July 14, 2008 5:11:04 AM PDT
School officials in Austin aren't gonna pay for this year's "Rent." Concerned by the content in the smash pop-rock musical, the Austin Independent School District halted $10,000 in planned assistance for what is expected to be the first licensed high school production of "Rent" in Texas.

The school version of the musical includes scenes involving drug use, HIV, prostitution and homosexuality but is more toned down than the Broadway production.

Student performers say the show will go on beginning Thursday, minus the props and costumes since the production lost the district's financial support.

"While Rent may be very well received in some campus communities, it is obvious that this is not at all the case in many others," John May, the district's interim administrative supervisor of fine arts, wrote in a May e-mail.

May said top administrators and principals who had seen the original version of "Rent" expressed concerns over content. He said he did not ask what, specifically, they found objectionable.

M. Scott Tatum, the technical theater director at McCallum High School, told the Austin American-Statesman he thinks the objections are less about the musical's drug use and AIDS than homosexuality.

"This is Austin. We've had a lesbian sheriff and have gay and transsexual people running for office all the time," Tatum said. "It's 2008. To pretend we don't have gay kids or that kids don't face gay issues is just silly."

May, who said he personally doesn't have a problem with "Rent," said he did not receive an official copy of the script until June.
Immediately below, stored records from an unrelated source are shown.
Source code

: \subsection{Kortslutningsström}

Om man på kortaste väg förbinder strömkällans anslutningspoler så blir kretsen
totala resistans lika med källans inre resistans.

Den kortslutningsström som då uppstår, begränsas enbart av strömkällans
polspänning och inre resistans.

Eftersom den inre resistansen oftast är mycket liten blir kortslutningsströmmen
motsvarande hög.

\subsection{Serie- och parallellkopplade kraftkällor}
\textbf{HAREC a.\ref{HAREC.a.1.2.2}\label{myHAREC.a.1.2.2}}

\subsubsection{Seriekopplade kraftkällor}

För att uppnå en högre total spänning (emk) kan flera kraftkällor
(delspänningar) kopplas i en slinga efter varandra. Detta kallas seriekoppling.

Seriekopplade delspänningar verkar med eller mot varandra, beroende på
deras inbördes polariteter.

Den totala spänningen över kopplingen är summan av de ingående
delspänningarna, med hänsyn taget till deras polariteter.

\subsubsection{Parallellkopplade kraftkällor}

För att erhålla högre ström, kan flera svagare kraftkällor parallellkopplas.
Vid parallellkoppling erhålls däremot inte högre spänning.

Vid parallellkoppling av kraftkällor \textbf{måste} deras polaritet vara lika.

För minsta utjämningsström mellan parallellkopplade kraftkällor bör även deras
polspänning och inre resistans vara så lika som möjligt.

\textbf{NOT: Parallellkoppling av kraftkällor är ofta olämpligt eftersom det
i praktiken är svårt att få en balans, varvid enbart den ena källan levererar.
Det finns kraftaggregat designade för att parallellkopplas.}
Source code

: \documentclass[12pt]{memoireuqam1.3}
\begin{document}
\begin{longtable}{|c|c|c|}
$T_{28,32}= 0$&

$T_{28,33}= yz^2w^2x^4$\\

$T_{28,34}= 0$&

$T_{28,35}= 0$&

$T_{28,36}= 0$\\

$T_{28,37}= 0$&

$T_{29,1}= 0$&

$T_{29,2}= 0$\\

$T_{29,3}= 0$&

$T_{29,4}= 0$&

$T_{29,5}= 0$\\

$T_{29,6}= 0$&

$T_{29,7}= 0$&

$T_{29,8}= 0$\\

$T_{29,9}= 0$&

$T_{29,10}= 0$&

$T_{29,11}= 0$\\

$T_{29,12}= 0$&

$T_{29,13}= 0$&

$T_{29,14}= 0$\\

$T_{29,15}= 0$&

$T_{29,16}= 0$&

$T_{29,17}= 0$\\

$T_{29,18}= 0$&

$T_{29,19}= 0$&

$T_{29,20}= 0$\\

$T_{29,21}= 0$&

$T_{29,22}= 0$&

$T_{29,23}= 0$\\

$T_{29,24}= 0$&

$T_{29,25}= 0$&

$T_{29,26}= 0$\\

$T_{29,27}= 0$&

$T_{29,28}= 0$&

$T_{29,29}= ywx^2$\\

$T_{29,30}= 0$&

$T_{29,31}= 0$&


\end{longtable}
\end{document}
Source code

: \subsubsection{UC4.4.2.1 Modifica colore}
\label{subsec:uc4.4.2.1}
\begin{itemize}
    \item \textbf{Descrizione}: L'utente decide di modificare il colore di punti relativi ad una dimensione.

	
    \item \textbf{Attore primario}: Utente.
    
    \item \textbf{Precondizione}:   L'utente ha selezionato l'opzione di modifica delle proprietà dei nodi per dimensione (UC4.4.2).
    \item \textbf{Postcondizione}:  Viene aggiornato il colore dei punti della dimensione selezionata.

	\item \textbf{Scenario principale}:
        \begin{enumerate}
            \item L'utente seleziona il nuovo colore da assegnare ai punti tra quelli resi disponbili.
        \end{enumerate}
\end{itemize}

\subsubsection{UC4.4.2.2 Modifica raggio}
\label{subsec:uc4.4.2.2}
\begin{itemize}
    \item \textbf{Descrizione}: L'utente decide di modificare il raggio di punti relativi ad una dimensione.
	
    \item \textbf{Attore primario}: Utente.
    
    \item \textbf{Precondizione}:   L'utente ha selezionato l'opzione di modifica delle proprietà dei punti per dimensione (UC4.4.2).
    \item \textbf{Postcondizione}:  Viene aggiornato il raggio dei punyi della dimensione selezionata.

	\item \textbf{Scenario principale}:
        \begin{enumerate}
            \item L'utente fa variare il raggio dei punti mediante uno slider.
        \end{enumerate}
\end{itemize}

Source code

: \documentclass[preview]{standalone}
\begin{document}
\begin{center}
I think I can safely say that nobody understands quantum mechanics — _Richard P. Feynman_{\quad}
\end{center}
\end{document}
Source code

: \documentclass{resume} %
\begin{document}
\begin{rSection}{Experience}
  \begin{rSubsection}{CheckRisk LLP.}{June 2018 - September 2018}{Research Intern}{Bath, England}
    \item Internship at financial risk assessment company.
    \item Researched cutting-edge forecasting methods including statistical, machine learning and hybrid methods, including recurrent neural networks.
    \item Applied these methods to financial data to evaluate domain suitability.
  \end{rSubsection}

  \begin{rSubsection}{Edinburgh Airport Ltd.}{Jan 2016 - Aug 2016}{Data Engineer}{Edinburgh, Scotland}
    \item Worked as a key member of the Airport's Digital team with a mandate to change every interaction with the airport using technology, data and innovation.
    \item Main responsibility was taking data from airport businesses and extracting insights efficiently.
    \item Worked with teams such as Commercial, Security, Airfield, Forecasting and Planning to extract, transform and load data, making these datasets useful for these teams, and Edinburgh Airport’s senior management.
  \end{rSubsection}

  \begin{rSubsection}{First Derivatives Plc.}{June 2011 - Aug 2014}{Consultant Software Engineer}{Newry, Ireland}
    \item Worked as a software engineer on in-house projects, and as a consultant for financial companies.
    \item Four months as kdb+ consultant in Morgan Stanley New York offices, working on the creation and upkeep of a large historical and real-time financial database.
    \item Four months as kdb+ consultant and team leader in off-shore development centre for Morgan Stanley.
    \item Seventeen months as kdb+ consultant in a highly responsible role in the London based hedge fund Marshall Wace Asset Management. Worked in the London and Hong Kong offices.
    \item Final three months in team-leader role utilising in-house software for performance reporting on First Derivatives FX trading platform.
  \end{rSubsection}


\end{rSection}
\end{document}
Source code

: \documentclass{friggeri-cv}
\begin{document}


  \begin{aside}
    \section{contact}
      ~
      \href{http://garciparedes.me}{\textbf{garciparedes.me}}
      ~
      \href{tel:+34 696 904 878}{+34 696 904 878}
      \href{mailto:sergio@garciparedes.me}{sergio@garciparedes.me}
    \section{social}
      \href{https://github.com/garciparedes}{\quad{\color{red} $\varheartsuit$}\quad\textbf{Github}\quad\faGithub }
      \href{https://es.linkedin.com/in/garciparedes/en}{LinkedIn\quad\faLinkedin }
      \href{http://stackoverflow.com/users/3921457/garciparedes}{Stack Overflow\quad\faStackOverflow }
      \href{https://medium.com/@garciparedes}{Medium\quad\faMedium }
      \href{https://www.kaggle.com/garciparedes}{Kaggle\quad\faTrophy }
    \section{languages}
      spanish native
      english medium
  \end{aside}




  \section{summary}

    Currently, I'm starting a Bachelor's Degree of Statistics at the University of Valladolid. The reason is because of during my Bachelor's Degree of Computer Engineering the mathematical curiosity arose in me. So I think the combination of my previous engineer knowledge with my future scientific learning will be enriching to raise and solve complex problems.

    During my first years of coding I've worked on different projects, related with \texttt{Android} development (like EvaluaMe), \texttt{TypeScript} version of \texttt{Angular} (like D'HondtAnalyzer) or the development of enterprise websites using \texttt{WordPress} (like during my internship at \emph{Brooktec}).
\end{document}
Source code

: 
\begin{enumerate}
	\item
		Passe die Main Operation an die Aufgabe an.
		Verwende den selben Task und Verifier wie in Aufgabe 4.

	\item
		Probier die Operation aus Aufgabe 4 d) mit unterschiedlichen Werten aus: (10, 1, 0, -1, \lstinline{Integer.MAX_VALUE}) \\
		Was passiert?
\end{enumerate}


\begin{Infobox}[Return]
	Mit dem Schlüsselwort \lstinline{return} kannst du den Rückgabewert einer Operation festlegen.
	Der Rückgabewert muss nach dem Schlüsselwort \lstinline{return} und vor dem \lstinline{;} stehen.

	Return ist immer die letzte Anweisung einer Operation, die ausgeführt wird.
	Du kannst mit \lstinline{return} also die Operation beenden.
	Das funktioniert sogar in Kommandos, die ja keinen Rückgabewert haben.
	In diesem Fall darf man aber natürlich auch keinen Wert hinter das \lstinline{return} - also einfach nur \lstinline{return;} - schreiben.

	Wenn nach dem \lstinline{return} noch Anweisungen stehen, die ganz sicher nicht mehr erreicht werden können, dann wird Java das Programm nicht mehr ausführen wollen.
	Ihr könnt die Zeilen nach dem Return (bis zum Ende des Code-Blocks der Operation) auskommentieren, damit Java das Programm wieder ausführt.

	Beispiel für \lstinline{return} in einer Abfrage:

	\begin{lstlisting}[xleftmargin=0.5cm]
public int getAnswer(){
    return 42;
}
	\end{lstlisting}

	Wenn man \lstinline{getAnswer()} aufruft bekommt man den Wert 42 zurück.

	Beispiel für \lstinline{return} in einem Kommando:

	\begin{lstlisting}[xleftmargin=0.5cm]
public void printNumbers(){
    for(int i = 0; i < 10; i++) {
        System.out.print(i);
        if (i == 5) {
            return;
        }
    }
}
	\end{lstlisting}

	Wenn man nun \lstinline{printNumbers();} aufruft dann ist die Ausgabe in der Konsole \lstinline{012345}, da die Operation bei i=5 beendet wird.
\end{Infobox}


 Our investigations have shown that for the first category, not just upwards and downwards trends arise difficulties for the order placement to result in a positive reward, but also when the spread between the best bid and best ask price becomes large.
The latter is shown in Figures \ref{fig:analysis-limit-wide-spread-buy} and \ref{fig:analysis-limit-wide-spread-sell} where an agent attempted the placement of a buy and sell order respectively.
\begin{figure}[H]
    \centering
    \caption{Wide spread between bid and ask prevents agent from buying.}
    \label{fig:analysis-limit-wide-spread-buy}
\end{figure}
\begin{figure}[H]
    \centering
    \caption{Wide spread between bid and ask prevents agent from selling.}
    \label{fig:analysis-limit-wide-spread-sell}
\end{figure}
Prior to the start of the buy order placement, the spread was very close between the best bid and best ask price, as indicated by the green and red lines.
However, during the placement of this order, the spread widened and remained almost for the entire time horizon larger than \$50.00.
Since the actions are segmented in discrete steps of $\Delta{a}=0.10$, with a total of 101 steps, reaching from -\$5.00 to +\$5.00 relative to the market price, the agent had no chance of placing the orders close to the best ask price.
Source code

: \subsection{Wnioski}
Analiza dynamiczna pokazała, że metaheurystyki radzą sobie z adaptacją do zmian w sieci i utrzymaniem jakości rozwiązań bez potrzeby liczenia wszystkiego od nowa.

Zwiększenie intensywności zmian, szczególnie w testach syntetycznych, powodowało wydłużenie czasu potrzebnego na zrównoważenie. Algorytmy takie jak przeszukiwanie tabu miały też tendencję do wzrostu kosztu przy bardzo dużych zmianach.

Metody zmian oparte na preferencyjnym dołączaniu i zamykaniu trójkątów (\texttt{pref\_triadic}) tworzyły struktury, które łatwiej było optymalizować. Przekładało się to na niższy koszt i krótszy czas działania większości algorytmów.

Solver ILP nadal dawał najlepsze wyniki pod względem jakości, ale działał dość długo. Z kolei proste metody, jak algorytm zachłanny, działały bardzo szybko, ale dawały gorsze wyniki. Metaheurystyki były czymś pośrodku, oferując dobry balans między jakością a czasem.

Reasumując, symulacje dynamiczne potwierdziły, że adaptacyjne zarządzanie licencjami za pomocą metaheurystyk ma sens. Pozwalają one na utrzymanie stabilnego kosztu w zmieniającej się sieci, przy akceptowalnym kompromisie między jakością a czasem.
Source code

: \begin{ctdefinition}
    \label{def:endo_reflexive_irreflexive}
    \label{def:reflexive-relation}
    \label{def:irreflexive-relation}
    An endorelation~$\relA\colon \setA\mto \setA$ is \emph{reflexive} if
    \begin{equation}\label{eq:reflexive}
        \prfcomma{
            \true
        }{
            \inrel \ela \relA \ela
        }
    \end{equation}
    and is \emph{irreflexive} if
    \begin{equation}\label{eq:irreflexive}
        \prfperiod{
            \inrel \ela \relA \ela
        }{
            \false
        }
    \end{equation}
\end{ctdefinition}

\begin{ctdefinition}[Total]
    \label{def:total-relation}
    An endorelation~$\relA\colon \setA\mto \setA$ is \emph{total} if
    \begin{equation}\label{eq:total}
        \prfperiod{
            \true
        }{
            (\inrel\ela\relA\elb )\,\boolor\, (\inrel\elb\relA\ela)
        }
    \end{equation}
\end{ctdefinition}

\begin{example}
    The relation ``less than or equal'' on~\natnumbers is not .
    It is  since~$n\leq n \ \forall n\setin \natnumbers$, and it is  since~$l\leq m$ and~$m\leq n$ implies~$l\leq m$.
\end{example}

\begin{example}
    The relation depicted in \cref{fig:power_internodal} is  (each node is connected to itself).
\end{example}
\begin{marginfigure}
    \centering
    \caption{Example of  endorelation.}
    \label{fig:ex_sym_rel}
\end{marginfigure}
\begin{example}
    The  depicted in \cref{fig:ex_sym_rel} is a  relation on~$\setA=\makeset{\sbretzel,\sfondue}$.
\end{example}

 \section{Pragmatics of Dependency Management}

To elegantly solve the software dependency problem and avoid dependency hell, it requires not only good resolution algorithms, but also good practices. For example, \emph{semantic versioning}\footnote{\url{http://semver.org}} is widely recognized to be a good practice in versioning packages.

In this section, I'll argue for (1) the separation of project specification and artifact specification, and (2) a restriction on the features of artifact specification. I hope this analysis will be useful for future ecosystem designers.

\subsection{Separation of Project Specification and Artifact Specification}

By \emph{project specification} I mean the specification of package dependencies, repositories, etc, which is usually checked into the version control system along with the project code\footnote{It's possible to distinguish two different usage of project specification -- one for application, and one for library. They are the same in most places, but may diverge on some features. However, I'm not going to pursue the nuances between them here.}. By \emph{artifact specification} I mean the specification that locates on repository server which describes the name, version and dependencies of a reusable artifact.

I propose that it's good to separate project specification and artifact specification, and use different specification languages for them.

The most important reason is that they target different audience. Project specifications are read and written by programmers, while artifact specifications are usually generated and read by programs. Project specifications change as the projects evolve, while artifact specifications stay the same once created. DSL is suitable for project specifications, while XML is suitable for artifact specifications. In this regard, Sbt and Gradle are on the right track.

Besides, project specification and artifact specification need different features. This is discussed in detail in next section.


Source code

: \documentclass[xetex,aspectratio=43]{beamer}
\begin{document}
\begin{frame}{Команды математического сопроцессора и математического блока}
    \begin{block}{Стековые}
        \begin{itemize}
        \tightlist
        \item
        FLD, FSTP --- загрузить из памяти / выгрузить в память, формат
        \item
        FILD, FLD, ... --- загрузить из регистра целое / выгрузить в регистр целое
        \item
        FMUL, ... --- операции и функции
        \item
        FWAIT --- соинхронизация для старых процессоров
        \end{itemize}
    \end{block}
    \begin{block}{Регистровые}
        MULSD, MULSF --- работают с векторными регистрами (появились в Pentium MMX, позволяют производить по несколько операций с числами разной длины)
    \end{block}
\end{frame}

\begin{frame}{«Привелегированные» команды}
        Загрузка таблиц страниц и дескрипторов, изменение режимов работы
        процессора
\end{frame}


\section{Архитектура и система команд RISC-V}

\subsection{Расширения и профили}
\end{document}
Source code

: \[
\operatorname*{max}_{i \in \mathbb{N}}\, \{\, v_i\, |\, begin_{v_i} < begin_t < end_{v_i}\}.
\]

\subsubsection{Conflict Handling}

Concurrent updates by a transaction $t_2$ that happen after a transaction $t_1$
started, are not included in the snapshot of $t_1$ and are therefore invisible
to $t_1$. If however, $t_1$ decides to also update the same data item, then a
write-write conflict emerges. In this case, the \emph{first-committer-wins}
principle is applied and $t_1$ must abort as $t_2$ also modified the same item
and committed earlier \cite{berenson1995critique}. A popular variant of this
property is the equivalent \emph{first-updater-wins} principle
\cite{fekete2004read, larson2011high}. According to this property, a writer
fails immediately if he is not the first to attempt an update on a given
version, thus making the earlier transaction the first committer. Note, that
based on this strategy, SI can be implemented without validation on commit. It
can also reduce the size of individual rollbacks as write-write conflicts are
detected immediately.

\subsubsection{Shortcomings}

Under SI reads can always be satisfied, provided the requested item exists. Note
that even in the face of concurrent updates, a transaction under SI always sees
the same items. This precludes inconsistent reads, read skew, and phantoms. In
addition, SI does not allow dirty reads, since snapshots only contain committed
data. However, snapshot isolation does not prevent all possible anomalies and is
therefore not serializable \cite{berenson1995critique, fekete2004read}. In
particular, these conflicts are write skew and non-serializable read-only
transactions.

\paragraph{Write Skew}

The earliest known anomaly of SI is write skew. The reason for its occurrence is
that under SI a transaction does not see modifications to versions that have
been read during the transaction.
He said it probably would not have been a problem if "Rent" had been done next year, giving the district more time to review the script.

The production will be held at McCallum High School under a rule that campus productions only need approval from the school principal.

J.P. Ponce -- a 16-year-old cast as Angel, a gay man who dies of AIDS -- said he and the actor playing his character's boyfriend had planned to just kiss on the forehead on stage.

"But for the last night, we're going to do it all out, just to rub it in the district's face," Ponce said.